Heavy slowdown when rendering front-to-back

Hi there

Since the Advanced Forum still seems to be down, i´ll post my question here. It isn´t that advanced anyway.

So, i started a new engine. I began with rendering my sectors as simple as possible. Sorted by texture and than brute-force, letting the GPU do the rest (bf-culling, depth-sorting, etc.).

Speed was as expected. For 6500 textured triangles (no shaders), rendered in 8 batches (8 texture switches) i got 190 FPS.

A z-only pass speeded it up, after i added shaders.
Now i thought i could speed up the efficiency of that z-only pass by rendering it front-to-back. No problem. No textures, no color-writes, only a few big batches, just the order of the indices changed.

However, instead of speeding up a bit, it slowed down from 125 FPS down to 35 !!!

This is all on a Radeon 9600XT.

I read ATIs SDK and there i found a passage, which says that random vertex-accesses are worse then sequentiel updates, because of the pre-T&L cache.
Anyway a slowdown of 90FPS ??? Is this still expected behaviour?
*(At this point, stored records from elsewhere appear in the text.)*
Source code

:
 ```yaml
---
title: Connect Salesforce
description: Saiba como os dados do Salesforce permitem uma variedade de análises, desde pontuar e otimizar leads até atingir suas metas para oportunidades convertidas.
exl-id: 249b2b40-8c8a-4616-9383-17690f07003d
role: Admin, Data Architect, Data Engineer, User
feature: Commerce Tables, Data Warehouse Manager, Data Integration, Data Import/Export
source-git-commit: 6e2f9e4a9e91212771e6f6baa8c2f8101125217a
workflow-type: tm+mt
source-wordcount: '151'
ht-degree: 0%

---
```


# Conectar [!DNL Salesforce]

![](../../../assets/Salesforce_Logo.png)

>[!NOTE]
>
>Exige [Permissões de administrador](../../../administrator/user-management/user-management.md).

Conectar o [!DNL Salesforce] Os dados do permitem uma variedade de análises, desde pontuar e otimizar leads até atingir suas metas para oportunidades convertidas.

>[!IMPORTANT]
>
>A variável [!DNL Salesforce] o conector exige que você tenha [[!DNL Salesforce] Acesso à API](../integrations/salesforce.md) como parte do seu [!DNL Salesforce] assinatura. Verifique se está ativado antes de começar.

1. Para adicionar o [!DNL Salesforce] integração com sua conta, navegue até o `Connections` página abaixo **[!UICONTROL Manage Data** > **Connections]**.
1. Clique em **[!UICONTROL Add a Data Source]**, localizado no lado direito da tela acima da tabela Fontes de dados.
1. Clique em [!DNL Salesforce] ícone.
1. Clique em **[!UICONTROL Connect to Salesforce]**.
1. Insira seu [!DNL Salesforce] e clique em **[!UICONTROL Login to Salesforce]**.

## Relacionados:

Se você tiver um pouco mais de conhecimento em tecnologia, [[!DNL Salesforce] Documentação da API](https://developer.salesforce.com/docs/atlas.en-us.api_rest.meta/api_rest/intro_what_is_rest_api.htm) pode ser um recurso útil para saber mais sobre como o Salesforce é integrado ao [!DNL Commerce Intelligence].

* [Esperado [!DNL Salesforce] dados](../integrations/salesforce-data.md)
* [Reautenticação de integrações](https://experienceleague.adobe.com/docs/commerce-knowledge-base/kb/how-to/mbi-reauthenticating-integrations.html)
The SDK also says, that aligning data on 32 bytes will increase random access speed. My vertex-data is 64 bytes big. I use VBO, so the driver should be able to align it very well, no?

I don´t understand this heavy slowdown. Anyway, BSP-trees seem to lose their advantage in 3D rendering, because of the heavy cache misses they cause.


Remember you’re introducing other overheads for example those texture state changes that you can no longer sort for. It’s not entirely clear at what level you depth sorted. Seems like it may have been primitive level at best, you know that’s going to be expensive.

No, in a z-only pass i don´t use any textures. I still use the same amount of glDrawRangeElements-calls, etc. everything the same, but the order of the elements has changed. So, no other overhad, except for the random vertex access.